Fly On Wall Street

The ‘smart money’ is the most bearish on stocks since 2008, with ‘recession coming,’ BofA survey finds

Professional money managers have turned sharply bearish in their outlook for the stock market and the economy, according to Bank of America Merrill Lynch’s December survey of more than 240 professional investors around the globe.

53% of those surveyed see the global economy deteriorating over the next twelve months, up from 44% in November, the highest share of those surveyed since Oct. 2008.

This bearishness has resulted in fund managers saying that the most crowded trade right now is long the U.S. dollar, after 10 straight months in which the most popular smart-money trade was long FAANG+BAT stocks, an acronym that stands for the fast growing U.S. tech firms Facebook Inc FB, +2.48% , Apple Inc.. AAPL, +1.30% , Amazon.com Inc. AMZN, +2.01% , Netflix Inc. NFLX, +3.10% , and Google parent Alphabet Inc. GOOG, +1.20% , plus the Chinese tech giants Baidu Inc. BIDU, -1.32% Alibaba Holding Group Ltd. BABA, -2.19% and Tencent Holdings Ltd TCEHY, +0.39%

It has been common in recent years for money managers to report the dollar as the most crowded trade, such as a 12-month period from Oct. 2014 through Sept. 2015. But in those cases, it was belief in the Federal Reserve’s long-term plans for tighter monetary policy relative to the rest of the globe that drove such interest.

This time around, according Bank of America chief investment strategist Michael Harnett, the fact that the dollar trade is crowded against a backdrop of bearishness towards stocks and global growth and the belief that the Federal Reserve is near the end of its tightening cycle means that investors see a “recession coming,” Harnett wrote in an analysis of the survey.
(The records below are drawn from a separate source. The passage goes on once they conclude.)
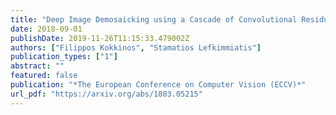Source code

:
 ```yaml
---
title: "Deep Image Demosaicking using a Cascade of Convolutional Residual Denoising Networks"
date: 2018-09-01
publishDate: 2019-11-26T11:15:33.479002Z
authors: ["Filippos Kokkinos", "Stamatios Lefkimmiatis"]
publication_types: ["1"]
abstract: ""
featured: false
publication: "*The European Conference on Computer Vision (ECCV)*"
url_pdf: "https://arxiv.org/abs/1803.05215"
---
```


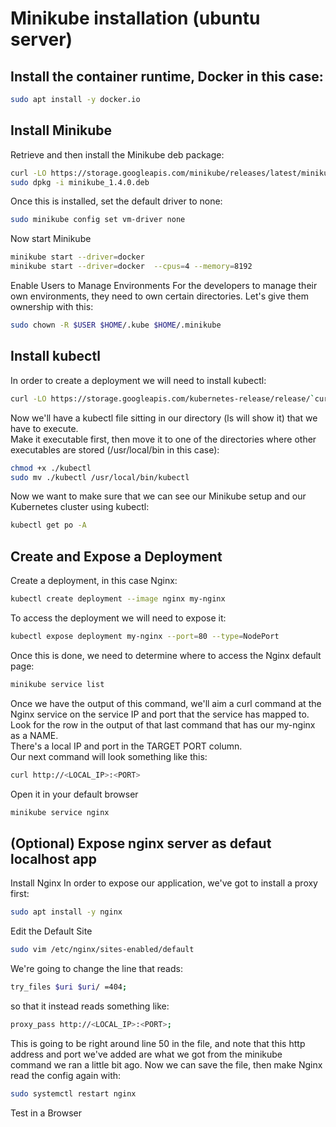 # Minikube installation (ubuntu server)
## Install the container runtime, Docker in this case:
```sh
sudo apt install -y docker.io
```
## Install Minikube
Retrieve and then install the Minikube deb package:
```sh
curl -LO https://storage.googleapis.com/minikube/releases/latest/minikube_1.4.0.deb
sudo dpkg -i minikube_1.4.0.deb
```
Once this is installed, set the default driver to none:
```sh
sudo minikube config set vm-driver none
```

Now start Minikube
```sh
minikube start --driver=docker
minikube start --driver=docker  --cpus=4 --memory=8192
```
Enable Users to Manage Environments
For the developers to manage their own environments, they need to own certain directories. Let's give them ownership with this:
```sh
sudo chown -R $USER $HOME/.kube $HOME/.minikube
```

## Install kubectl
In order to create a deployment we will need to install kubectl:
```sh
curl -LO https://storage.googleapis.com/kubernetes-release/release/`curl -s https://storage.googleapis.com/kubernetes-release/release/stable.txt`/bin/linux/amd64/kubectl
```
Now we'll have a kubectl file sitting in our directory (ls will show it) that we have to execute. <br>
Make it executable first, then move it to one of the directories where other executables are stored (/usr/local/bin in this case):
```sh
chmod +x ./kubectl
sudo mv ./kubectl /usr/local/bin/kubectl
```
Now we want to make sure that we can see our Minikube setup and our Kubernetes cluster using kubectl:
```sh
kubectl get po -A
```
## Create and Expose a Deployment
Create a deployment, in this case Nginx:
```sh
kubectl create deployment --image nginx my-nginx
```
To access the deployment we will need to expose it:
```sh
kubectl expose deployment my-nginx --port=80 --type=NodePort
```
Once this is done, we need to determine where to access the Nginx default page:
```sh
minikube service list
```

Once we have the output of this command, we'll aim a curl command at the Nginx service on the service IP and port that the service has mapped to. Look for the row in the output of that last command that has our my-nginx as a NAME. <br>
There's a local IP and port in the TARGET PORT column. <br>
Our next command will look something like this:
```sh
curl http://<LOCAL_IP>:<PORT>
```
Open it in your default browser
```sh
minikube service nginx
```
## (Optional) Expose nginx server as defaut localhost app
Install Nginx
In order to expose our application, we've got to install a proxy first:
```sh
sudo apt install -y nginx
```

Edit the Default Site
```sh
sudo vim /etc/nginx/sites-enabled/default
```

We're going to change the line that reads:
```sh
try_files $uri $uri/ =404;
```
so that it instead reads something like:
```sh
proxy_pass http://<LOCAL_IP>:<PORT>;
```

This is going to be right around line 50 in the file, and note that this http address and port we've added are what we got from the minikube command we ran a little bit ago. Now we can save the file, then make Nginx read the config again with:
```sh
sudo systemctl restart nginx
```
Test in a Browser



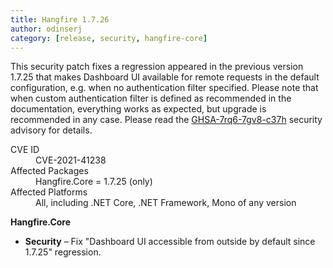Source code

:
 ```yaml
---
title: Hangfire 1.7.26
author: odinserj
category: [release, security, hangfire-core]
---
```


This security patch fixes a regression appeared in the previous version 1.7.25 that makes Dashboard UI available for remote requests in the default configuration, e.g. when no authentication filter specified. Please note that when custom authentication filter is defined as recommended in the documentation, everything works as expected, but upgrade is recommended in any case. Please read the [GHSA-7rq6-7gv8-c37h](https://github.com/HangfireIO/Hangfire/security/advisories/GHSA-7rq6-7gv8-c37h) security advisory for details.

<dl>
<dt>CVE ID</dt><dd>CVE-2021-41238</dd>
<dt>Affected Packages</dt><dd>Hangfire.Core = 1.7.25 (only)</dd>
<dt>Affected Platforms</dt><dd>All, including .NET Core, .NET Framework, Mono of any version</dd>
</dl>

**Hangfire.Core**

* **Security** – Fix "Dashboard UI accessible from outside by default since 1.7.25" regression.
This newly cautious stance has helped fuel a stampede from growth stocks into safer investments, as the December survey showed the biggest ever one-month rotation into bonds, along with large moves into defensive stocks like staples and utilities.

Meanwhile, the share of cash in surveyed investors’ portfolios rose from 4.7% in November to 4.8% in December, though this level is ”not enough to trigger a contrarian buy signal for risk assets,” according to Harnett.

Eric Wiegand, senior portfolio manager at U.S. Bank, concurs with the results of the survey, telling MarketWatch that he has reduced risk in his client portfolios as he waits for more certainty on global growth, trade policy and the path of Fed monetary policy. “Institutional investors have retraced and taken a more guarded position,” he said.

Wiegand argues that the best bet for helping improving investor sentiment is a fresh round of healthy corporate earnings when fourth-quarter earnings season begins in just less than a month.

But even strong fourth-quarter numbers could be overwhelmed by a deteriorating global economy, exacerbated by U.S.-China trade tensions, as little concrete progress has been made on a deal to eliminate the threat of higher tariffs in 2019.

Fund managers surveyed by Bank of America agree, as 37% of them say that trade-war dynamics are the biggest risk to the economy in the coming months, twice as many as those who named either quantitative tightening or a slowdown of the Chinese economy.